The plan document is a markdown file that is used by both you and the coding agent during the implementation and serves as documentation later. It is a map for the dark road.
See Using PLANS.md for multi-hour problem solving
Step 5: Write organized documentation

Because the limiting factor for agent ability is now context, the biggest benefit comes from enabling your agent to fully understand your system before it starts making changes.
The old way that people fed large documentation to agents was retrieval augmented generation (RAG). RAG was always kind of stupid. To replace RAG for finding the right context in a sea of information, people are moving to an agent-based approach where an LLM makes multiple calls through the data. The data must be hierarchically organized with a table of contents at each level so the agent can search through it like a human would, over multiple calls.
To achieve this, Create a CLAUDE.md or AGENTS.md file that outlines your hierarchical structure of documentation. It should be composed of “chapters” and “sections” within chapters, like the example shown below.
See Harness engineering: leveraging Codex in an agent-first world
Step 6: Make your code environment idiot proof
Agentic coding rewards codebases that are easy to reason about. Think in terms of data structures and get those organized. Focus on nouns, not verbs. If using Python, use Pydantic for function signatures. These parse the input so you know it is correct. For example, if you have a function that takes several arguments, make a Pydantic object as shown below. See Parse, don’t validate.

Also, have a good unit testing framework. See AI is forcing us to write good code.
Step 7: Generate structure, not end products
refer generating code or structured representations over opaque final outputs.
For example, it is better to create code and SQL to create a report than to generate the report directly.
The goal is to produce editable artifacts you can modify, inspectable logic you can understand, reproducible output from source, and output that doesn’t look (as much) like AI slop.
See The Next Frontier of Visual AI Is Code.
The image below is SVG (well, this one is converted to PNG because this blogging platform doesn’t do SVG). This means that you can work with the coding agent to change any aspect of it with extreme prejudice.
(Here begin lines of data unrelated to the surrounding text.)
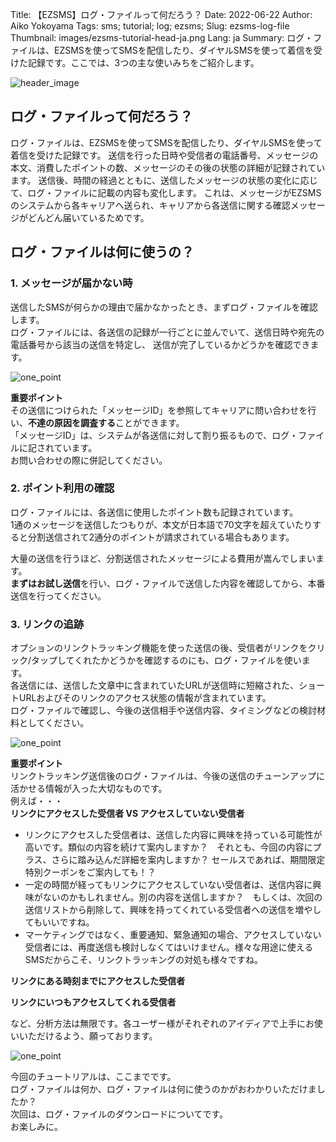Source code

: Title: 【EZSMS】ログ・ファイルって何だろう？
Date: 2022-06-22
Author: Aiko Yokoyama
Tags: sms; tutorial; log; ezsms;
Slug: ezsms-log-file
Thumbnail: images/ezsms-tutorial-head-ja.png
Lang: ja
Summary: ログ・ファイルは、EZSMSを使ってSMSを配信したり、ダイヤルSMSを使って着信を受けた記録です。ここでは、3つの主な使いみちをご紹介します。

![header_image]({filename}/images/ezsms-tutorial-head-ja.png)

## ログ・ファイルって何だろう？
ログ・ファイルは、EZSMSを使ってSMSを配信したり、ダイヤルSMSを使って着信を受けた記録です。
送信を行った日時や受信者の電話番号、メッセージの本文、消費したポイントの数、メッセージのその後の状態の詳細が記録されています。
送信後、時間の経過とともに、送信したメッセージの状態の変化に応じて、ログ・ファイルに記載の内容も変化します。
これは、メッセージがEZSMSのシステムから各キャリアへ送られ、キャリアから各送信に関する確認メッセージがどんどん届いているためです。

## ログ・ファイルは何に使うの？

### 1. メッセージが届かない時
送信したSMSが何らかの理由で届かなかったとき、まずログ・ファイルを確認します。<br>
ログ・ファイルには、各送信の記録が一行ごとに並んでいて、送信日時や宛先の電話番号から該当の送信を特定し、
送信が完了しているかどうかを確認できます。<br>

![one_point]({filename}/images/ezsms-tutorial-one-point.png)

**重要ポイント** <br>
その送信につけられた「メッセージID」を参照してキャリアに問い合わせを行い、**不達の原因を調査する**ことができます。<br>
「メッセージID」は、システムが各送信に対して割り振るもので、ログ・ファイルに記されています。<br>
お問い合わせの際に併記してください。


### 2. ポイント利用の確認
ログ・ファイルには、各送信に使用したポイント数も記録されています。<br>
1通のメッセージを送信したつもりが、本文が日本語で70文字を超えていたりすると分割送信されて2通分のポイントが請求されている場合もあります。<br>

大量の送信を行うほど、分割送信されたメッセージによる費用が嵩んでしまいます。<br>
**まずはお試し送信**を行い、ログ・ファイルで送信した内容を確認してから、本番送信を行ってください。

### 3. リンクの追跡
オプションのリンクトラッキング機能を使った送信の後、受信者がリンクをクリック/タップしてくれたかどうかを確認するのにも、ログ・ファイルを使います。<br>
各送信には、送信した文章中に含まれていたURLが送信時に短縮された、ショートURLおよびそのリンクのアクセス状態の情報が含まれています。<br>
ログ・ファイルで確認し、今後の送信相手や送信内容、タイミングなどの検討材料としてください。<br>

![one_point]({filename}/images/ezsms-tutorial-one-point.png)

**重要ポイント** <br>
リンクトラッキング送信後のログ・ファイルは、今後の送信のチューンアップに活かせる情報が入った大切なものです。<br>
例えば・・・<br>
**リンクにアクセスした受信者 VS アクセスしていない受信者** <br>
* リンクにアクセスした受信者は、送信した内容に興味を持っている可能性が高いです。類似の内容を続けて案内しますか？　それとも、今回の内容にプラス、さらに踏み込んだ詳細を案内しますか？ セールスであれば、期間限定特別クーポンをご案内しても！？
* 一定の時間が経ってもリンクにアクセスしていない受信者は、送信内容に興味がないのかもしれません。別の内容を送信しますか？　もしくは、次回の送信リストから削除して、興味を持ってくれている受信者への送信を増やしてもいいですね。
* マーケティングではなく、重要通知、緊急通知の場合、アクセスしていない受信者には、再度送信も検討しなくてはいけません。様々な用途に使えるSMSだからこそ、リンクトラッキングの対処も様々ですね。

**リンクにある時刻までにアクセスした受信者**

**リンクにいつもアクセスしてくれる受信者**

など、分析方法は無限です。各ユーザー様がそれぞれのアイディアで上手にお使いいただけるよう、願っております。

![one_point]({filename}/images/ezsms-tutorial-line.png)

今回のチュートリアルは、ここまでです。<br>
ログ・ファイルは何か、ログ・ファイルは何に使うのかがおわかりいただけましたか？<br>
次回は、ログ・ファイルのダウンロードについてです。<br>
お楽しみに。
Step 8: Get good at evaluation
Start with evals and autonomy will follow.
The basic implementation for a self-improving agent is straightforward:
- Save real failures as eval cases.
- Make each eval runnable by script.
- Cluster failures.
- Have the agent update prompts, code, skills, and tools to get better at each cluster.
Consider the example of self-improving tax agents. They have an agent system consisting of prompts, skills, and code that does taxes. They cluster failures and tell the agent to update the prompts, skills, tools, and code to overcome failures. See Building self-improving tax agents with Codex.
This self-improvement loop is similar in spirit to my research, except that I am working building robots that display commonsense reasoning in everyday environments.
Step 9: Release the swarm
You find that if you start using coding agents, you sometimes have to wait for them to finish. So you open another terminal and start another. Then you start another. This can get hard to track, so the next evolution of this is having coding agents continually grab the next ticket.
The job then becomes writing tickets and checking work.
See Open-source Codex orchestration: Symphony.
Conclusion: Engineering will never be same
For years, I’d admonish junior engineers when they treated computer systems like biological ones. “Don’t run experiments” I’d say, “Look at the code line-by-line and understand exactly what the compiler is doing.” But now we have AI agents making code changes in rowdy swarms, and the systems they build are starting to actually look biological.
We will never go back to the old way of software engineering, but this does not mean code no longer matters. Too much code is still bad. Confused abstractions are still bad. Bad architecture is still bad. Hold on to your understanding of your system for as long as possible, because once it is gone, you will never get it back.